Depending on the species they might even eat the black worms, since some leeches go for soft bodied invert prey too.


----------



## Hedorah99 (Jan 14, 2007)

The ones we get in blackworms shipments at the zoo seem to like fish. They had no interest in us, well at least what we saw. There are hundreds of species of leech all having different host choices. One of the ponds at the zoo has a species that only goes after crayfish. As far as I know all leaches are parasitc and won't like the lettuce.


----------



## bugmankeith (Jan 14, 2007)

Ok, so where do blackworms come from? (what type of water?) (do they like the warm water or cold?) (pond or lake?)

Where are the cultures raised, indoor or out?


----------



## nepenthes (Jan 14, 2007)

dont ask why I have this saved in my book marks..

but you might find it interesting
http://www.biopharm-leeches.com/


----------



## beetleman (Jan 14, 2007)

all leeches are carnivorous,and parisitic(spelling):wall: most if not all love cool,chemical free water and it must be very clean at all times,even though they come from areas that are stagnent,swampy.alot of leeches only feed on particular food items,but not all of them ofcourse,i used to keep the blood feeding ssp. aswell as the worm eating ssp. the one you have will mostly feed on the worms and bits of fish,it should be kept very cool,clean water hope this helps ya.


----------



## bugmankeith (Jan 14, 2007)

I'm guessing it does feed on soft worms or fish, and i'm also guessing it comes from freshwater ponds.


----------



## beetleman (Jan 14, 2007)

correct good luck with it,they are awesome critters


----------



## arachnocat (Jan 16, 2007)

Sometimes I see leeches for sale on science supply sites. How do you keep them alive though? Like the large medical leeches. What do you feed those?


----------



## bugmankeith (Jan 16, 2007)

Medical leeches eat blood. Who knows mabye drop enough bloodworms in to get the water filled with blood?


----------



## Cirith Ungol (Jan 16, 2007)

You'd have to take a saucage skin (also known as pigs intestines), fill them with blood, maybe even warm up the saucage a little (just enough, you don't want the blood to coagulate) and then put them in with your leeches. They'll attach themselves and start sucking.


----------



## Tleilaxu (Jan 16, 2007)

Hedorah99 said:


> The ones we get in blackworms shipments at the zoo seem to like fish. They had no interest in us, well at least what we saw. There are hundreds of species of leech all having different host choices. One of the ponds at the zoo has a species that only goes after crayfish. As far as I know all leaches are parasitc and won't like the lettuce.


Thats not true several species of leech are plant and algae eaters.


----------



## AfterTheAsylum (Jan 16, 2007)

Now I want a leech.  Thanks guys.  You just expended my hobby.  You had me at blood filled sausage.

ATA


----------



## beetleman (Jan 17, 2007)

arachnocat said:


> Sometimes I see leeches for sale on science supply sites. How do you keep them alive though? Like the large medical leeches. What do you feed those?

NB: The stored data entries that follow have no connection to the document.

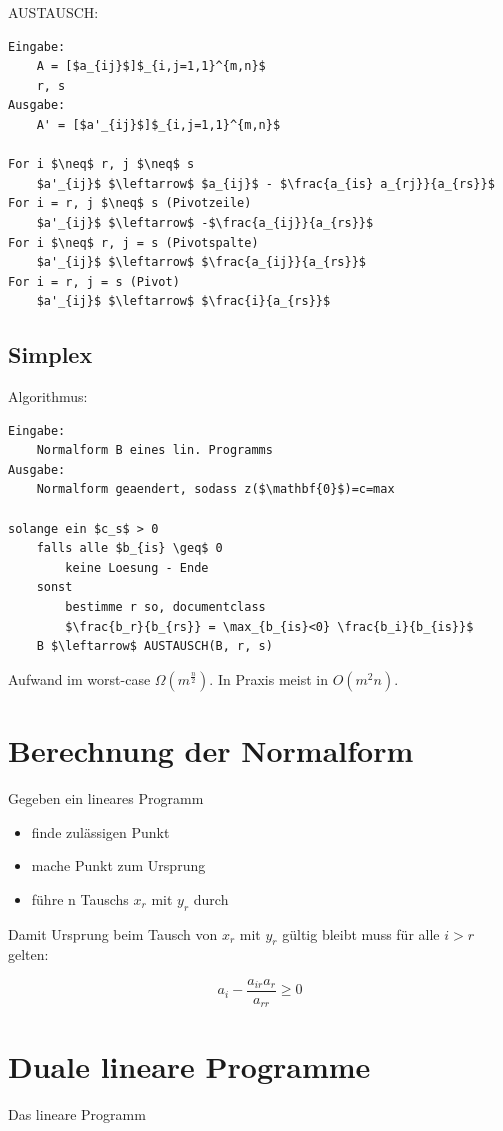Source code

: \documentclass[8pt, DIV15, twocolumn]{scrartcl}
\begin{document}
AUSTAUSCH:

\begin{lstlisting}[mathescape=true]
Eingabe:
	A = [$a_{ij}$]$_{i,j=1,1}^{m,n}$
	r, s
Ausgabe:
	A' = [$a'_{ij}$]$_{i,j=1,1}^{m,n}$

For i $\neq$ r, j $\neq$ s
	$a'_{ij}$ $\leftarrow$ $a_{ij}$ - $\frac{a_{is} a_{rj}}{a_{rs}}$
For i = r, j $\neq$ s (Pivotzeile)
	$a'_{ij}$ $\leftarrow$ -$\frac{a_{ij}}{a_{rs}}$
For i $\neq$ r, j = s (Pivotspalte)
	$a'_{ij}$ $\leftarrow$ $\frac{a_{ij}}{a_{rs}}$
For i = r, j = s (Pivot)
	$a'_{ij}$ $\leftarrow$ $\frac{i}{a_{rs}}$
\end{lstlisting}

\subsection*{Simplex}
Algorithmus:

\begin{lstlisting}[mathescape=true]
Eingabe:
	Normalform B eines lin. Programms
Ausgabe:
	Normalform geaendert, sodass z($\mathbf{0}$)=c=max

solange ein $c_s$ > 0
	falls alle $b_{is} \geq$ 0
		keine Loesung - Ende
	sonst
		bestimme r so, documentclass
		$\frac{b_r}{b_{rs}} = \max_{b_{is}<0} \frac{b_i}{b_{is}}$
	B $\leftarrow$ AUSTAUSCH(B, r, s)
\end{lstlisting}

Aufwand im worst-case $\Omega \left( m^{\frac{n}{2}} \right)$. In Praxis meist in $O \left( m^2 n \right)$.


\section*{Berechnung der Normalform}
Gegeben ein lineares Programm

\begin{itemize}
	\item finde zulässigen Punkt
	\item mache Punkt zum Ursprung
	\item führe n Tauschs $x_r$ mit $y_r$ durch
\end{itemize}

Damit Ursprung beim Tausch von $x_r$ mit $y_r$ gültig bleibt muss für alle $i > r$ gelten:

\begin{equation*}
a_i - \frac{a_{ir} a_r}{a_{rr}} \geq 0
\end{equation*}

\section*{Duale lineare Programme}
Das lineare Programm 
\end{document}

ive kept the medicinal leeches,i kept them very cool temps,very clean treated water,and fed them frogs(i used to work in a petstore,any frog that would die i would use them the leeches went crazy over the frogs,it seems they prefer frogs in nature aswell)they lived for a couple of years. i also kept the giant horse leeches,ribbon leeches,same care as the medicinals but these leeches feed on earthworms,bloodworms,really cool animals in my book:clap: just make any container you use for them has very airholes because they can squeeze threw anything.


----------



## beetleman (Jan 17, 2007)

beetleman said:


> ive kept the medicinal leeches,i kept them very cool temps,very clean treated water,and fed them frogs(i used to work in a petstore,any frog that would die i would use them the leeches went crazy over the frogs,it seems they prefer frogs in nature aswell)they lived for a couple of years. i also kept the giant horse leeches,ribbon leeches,same care as the medicinals but these leeches feed on earthworms,bloodworms,really cool animals in my book:clap: just make any container you use for them has very airholes because they can squeeze threw anything.


DOE!!:wall: i ment very SMALL airholes........ahh that's better


----------



## beetleman (Jan 17, 2007)

beetleman said:


> DOE!!:wall: i ment very SMALL airholes........ahh that's better


now i have to learn how to spell (MEANT)


----------



## Cirith Ungol (Jan 17, 2007)

beetleman said:


> now i have to learn how to spell (MEANT)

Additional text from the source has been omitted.